“Hardware”: Key to Mobile Commerce’s Future - Payment Processing News

“Hardware”: Key to Mobile Commerce’s Future

“Hardware”: Key to Mobile Commerce’s future

If you thought mobile commerce was about the cloud or software, proof to the contrary is mounting. In fact, four key moves by three big companies over the past week have provided more evidence that software and the cloud are taking a back seat to a significant force in mobile.

OTA VS. Device Access

Without security mobile commerce is dead in its tracks after the first major breach. Two basic elements: Access to mobile apps and over-the -air security. Both necessary but they play entirely different roles. Mobile apps have direct access to our lives. With them we can share our professional story, personal lives and of course move money around with mobile banking and mobile commerce apps. Therefore, ensuring that no one but YOU can access your apps is important. That is why you probably have myriad user names, passwords and PINs. This brings us to our first big hardware move.

Apple’s Touch ID

Apple introduces hardwarebased biometrics with its new Touch ID. Essentially the first commercially product available biometric button, combines the user request (pushing button) and the identity check (scanning the fingerprint) into one action.

Apple correctly presented this feature as an excellent for a personal identification number to activate the phone or complete an iTunes purchase.

Apple’s Secure Enclave

The “secure element” is essentially hardware and software that, when combined, function like a smartcard running on a part of the mobile phone that no other app can access.
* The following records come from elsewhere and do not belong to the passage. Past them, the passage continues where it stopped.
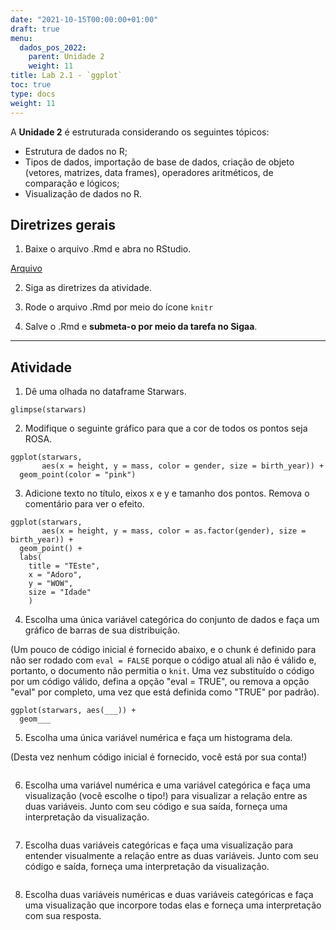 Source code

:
 ```yaml
---
date: "2021-10-15T00:00:00+01:00"
draft: true
menu:
  dados_pos_2022:
    parent: Unidade 2
    weight: 11
title: Lab 2.1 - `ggplot`
toc: true
type: docs
weight: 11
---
```


A **Unidade 2** é estruturada considerando os seguintes tópicos:
- Estrutura de dados no R; 
- Tipos de dados, importação de base de dados, criação de objeto (vetores, matrizes, data frames), operadores aritméticos, de comparação e lógicos;
- Visualização de dados no R.

## **Diretrizes gerais**

1. Baixe o arquivo .Rmd e abra no RStudio. 

[Arquivo](https://cefetmgbr-my.sharepoint.com/:u:/g/personal/renataoliveira_cefetmg_br/EQRGYbjqPK9PpLiRI6M2SBUBsfh__B4NfDOM5EvLeYG_wg?e=z7pDKM)

2. Siga as diretrizes da atividade. 

3. Rode o arquivo .Rmd por meio do ícone `knitr` 

4. Salve o .Rmd e **submeta-o por meio da tarefa no Sigaa**. 

<hr></hr>

## **Atividade**

1. Dê uma olhada no dataframe Starwars.

```{r glimpse-starwars}
glimpse(starwars)
```

2. Modifique o seguinte gráfico para que a cor de todos os pontos seja ROSA.

```{r scatterplot}
ggplot(starwars, 
       aes(x = height, y = mass, color = gender, size = birth_year)) +
  geom_point(color = "pink")
```

3. Adicione texto no título, eixos x e y e tamanho dos pontos. Remova o comentário para ver o efeito.

```{r scatterplot-labels}
ggplot(starwars, 
       aes(x = height, y = mass, color = as.factor(gender), size = birth_year)) +
  geom_point() +
  labs(
    title = "TEste",
    x = "Adoro", 
    y = "WOW",
    size = "Idade"
    )
```

4. Escolha uma única variável categórica do conjunto de dados e faça um gráfico de barras de sua distribuição.

(Um pouco de código inicial é fornecido abaixo, e o chunk é definido para não ser rodado com `eval = FALSE` porque o código atual ali não é válido e, portanto, o documento não permitia o `knit`. Uma vez substituído o código por um código válido, defina a opção "eval = TRUE", ou remova a opção "eval" por completo, uma vez que está definida como "TRUE" por padrão).

```{r barplot, eval = FALSE}
ggplot(starwars, aes(___)) +
  geom___
```

5. Escolha uma única variável numérica e faça um histograma dela.

(Desta vez nenhum código inicial é fornecido, você está por sua conta!)

```{r histogram}

```

6. Escolha uma variável numérica e uma variável categórica e faça uma visualização (você escolhe o tipo!) para visualizar a relação entre as duas variáveis. Junto com seu código e sua saída, forneça uma interpretação da visualização.

```{r num-cat}

```

7. Escolha duas variáveis categóricas e faça uma visualização para entender visualmente a relação entre as duas variáveis. Junto com seu código e saída, forneça uma interpretação da visualização.

```{r cat-cat}

```

8. Escolha duas variáveis numéricas e duas variáveis categóricas e faça uma visualização que incorpore todas elas e forneça uma interpretação com sua resposta.

```{r multi}

```
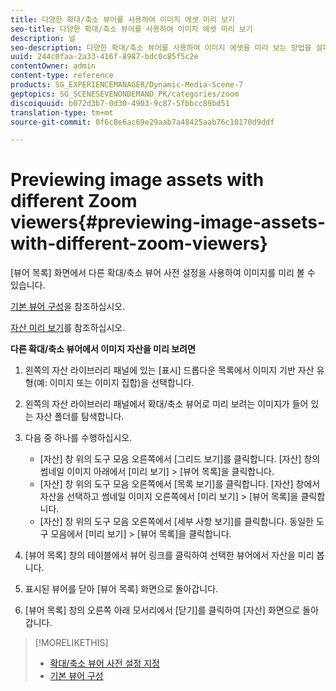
 ```yaml
---
title: 다양한 확대/축소 뷰어를 사용하여 이미지 에셋 미리 보기
seo-title: 다양한 확대/축소 뷰어를 사용하여 이미지 에셋 미리 보기
description: 널
seo-description: 다양한 확대/축소 뷰어를 사용하여 이미지 에셋을 미리 보는 방법을 살펴봅니다.
uuid: 244c0faa-2a33-416f-8987-bdc0c85f5c2e
contentOwner: admin
content-type: reference
products: SG_EXPERIENCEMANAGER/Dynamic-Media-Scene-7
geptopics: SG_SCENESEVENONDEMAND_PK/categories/zoom
discoiquuid: b072d3b7-0d30-4903-9c87-5fbbcc89bd51
translation-type: tm+mt
source-git-commit: 0f6c8e6ac69e29aab7a48425aab76c10170d9ddf

---
```



# Previewing image assets with different Zoom viewers{#previewing-image-assets-with-different-zoom-viewers}

[뷰어 목록] 화면에서 다른 확대/축소 뷰어 사전 설정을 사용하여 이미지를 미리 볼 수 있습니다.

[기본 뷰어 구성](application-setup.md#configuring_default_viewers)을 참조하십시오.

[자산 미리 보기](previewing-asset.md#previewing_an_asset)를 참조하십시오.

**다른 확대/축소 뷰어에서 이미지 자산을 미리 보려면**

1. 왼쪽의 자산 라이브러리 패널에 있는 [표시] 드롭다운 목록에서 이미지 기반 자산 유형(예: 이미지 또는 이미지 집합)을 선택합니다.
1. 왼쪽의 자산 라이브러리 패널에서 확대/축소 뷰어로 미리 보려는 이미지가 들어 있는 자산 폴더를 탐색합니다.
1. 다음 중 하나를 수행하십시오.

   * [자산] 창 위의 도구 모음 오른쪽에서 [그리드 보기]를 클릭합니다. [자산] 창의 썸네일 이미지 아래에서 [미리 보기] > [뷰어 목록]을 클릭합니다.
   * [자산] 창 위의 도구 모음 오른쪽에서 [목록 보기]를 클릭합니다. [자산] 창에서 자산을 선택하고 썸네일 이미지 오른쪽에서 [미리 보기] > [뷰어 목록]을 클릭합니다.
   * [자산] 창 위의 도구 모음 오른쪽에서 [세부 사항 보기]를 클릭합니다. 동일한 도구 모음에서 [미리 보기] > [뷰어 목록]을 클릭합니다.

1. [뷰어 목록] 창의 테이블에서 뷰어 링크를 클릭하여 선택한 뷰어에서 자산을 미리 봅니다.
1. 표시된 뷰어를 닫아 [뷰어 목록] 화면으로 돌아갑니다.
1. [뷰어 목록] 창의 오른쪽 아래 모서리에서 [닫기]를 클릭하여 [자산] 화면으로 돌아갑니다.

>[!MORELIKETHIS]
>
>* [확대/축소 뷰어 사전 설정 지정](setting-zoom-viewer-presets.md#setting_up_zoom_viewer_presets)
>* [기본 뷰어 구성](application-setup.md#configuring_default_viewers)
Apple announced that the highly sensitive fingerprint data from its Touch ID product would not be stored on a remote server, in the cloud or even in the iPhone memory. It will be stored in the “secure enclave” of its new A7 processor chip.

Difference between a secure enclave and a secure element? Probably little or nothing. We don’t know if Apple’s secure enclave uses smartcard technology, we know it is essentially hardware and software running on the part of it’s a& chip that no other app can access.